Leave Me Alone!!! Post-mortem

Posted by
Monday, December 19th, 2011 6:12 am

==What went right==

-I really liked my idea (a boy that wants to stay alone playing his video game while everyone tries to disturb him)

-I managed to finish my first 3D playable game using an engine I’d never used (Unity)

-Made the art with my own voxel tool (Paint3D) and it looks kinda cool and old-school. And it took very little time!

-I learned *a lot* (specially Unity and 3D game making)

-Had a good time on a rainy weekend 😛

==What went wrong==

-Lots of other games with the same name (700 games is way more than I expected), at least I haven’t seen one with the same idea yet.

-RIGGING – lost 3 out of about 13h trying to rig a character voxelled on Paint3D. This is not something you “learn” over an afternoon. Had to give up on animations.
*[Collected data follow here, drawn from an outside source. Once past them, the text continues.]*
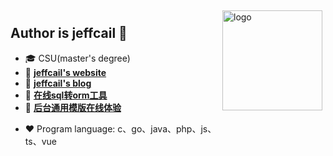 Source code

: <img src="https://github-readme-stats.vercel.app/api?username=jeffcail&show_icons=true&theme=radical" alt="logo" height="160" align="right" style="margin: 5px; margin-bottom: 20px;" />
<!-- <img src="https://github-profile-trophy.vercel.app/?username=jeffcail&theme=flat" alt="logo" height="160" align="right" style="margin: 5px;margin-bottom: 20px;" /> -->

## Author is jeffcail 👋
- 🎓 CSU(master's degree)
- 🔗 [**jeffcail's website**](http://caixiaoxin.cn)
- 🔗 [**jeffcail's blog**](http;//caixiaoxin.cn)
- 🔧 [**在线sql转orm工具**](http://sql2orm.caixiaoxin.cn)
- 🔗 [**后台通用模版在线体验**](http://admin-template.caixiaoxin.cn)
<!-- - 📖 [**jeffcail's CSDN**](https://caixiaoxin.blog.csdn.net/)
- 📖 [**jeffcail's 知乎**](https://www.zhihu.com/people/cai-cai-55-44-82)
- 📖 [**jeffcail's 51CTO**](https://blog.51cto.com/u_15524534) -->
- ❤  Program language: c、go、java、php、js、ts、vue

<!-- <img src="https://github-profile-trophy.vercel.app/?username=jeffcail&theme=flat" alt="logo" height="120" align="center" style="margin: auto; margin-bottom: 20px;" /> -->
-As always I decide to use something I’d never used before and got only about 13h working on my game. It’s good to learn something new but I reeeeally need to change this on the next compo 😉

-The game isn’t 10% of what I intended it to be – it should’ve been funny with several “enemies” with different behaviours (mom, dog, little sister, neighbours, guitar player, aliens), dialogs, music and realistic recorded can-hit sounds. Right now it’s just a barely playable one enemy shoot-em-up.


Posted by
Sunday, December 18th, 2011 3:39 pm

Slightly playable and starting to look better but there’s no way I’ll finish it in 3h.


Posted by
Sunday, December 18th, 2011 2:49 pm

A moving NPC that can be killed and a basic score counter.

Killing NPCs and living longer will increase score.

Concentration will go down faster if more NPCs are alive and up slowly if you’re alone.

No way it’ll be done in time.


Posted by
Sunday, December 18th, 2011 2:24 pm

Now I have a moving (hovering, not animated) NPC that can be killed. Too much to do, probably won’t finish in time.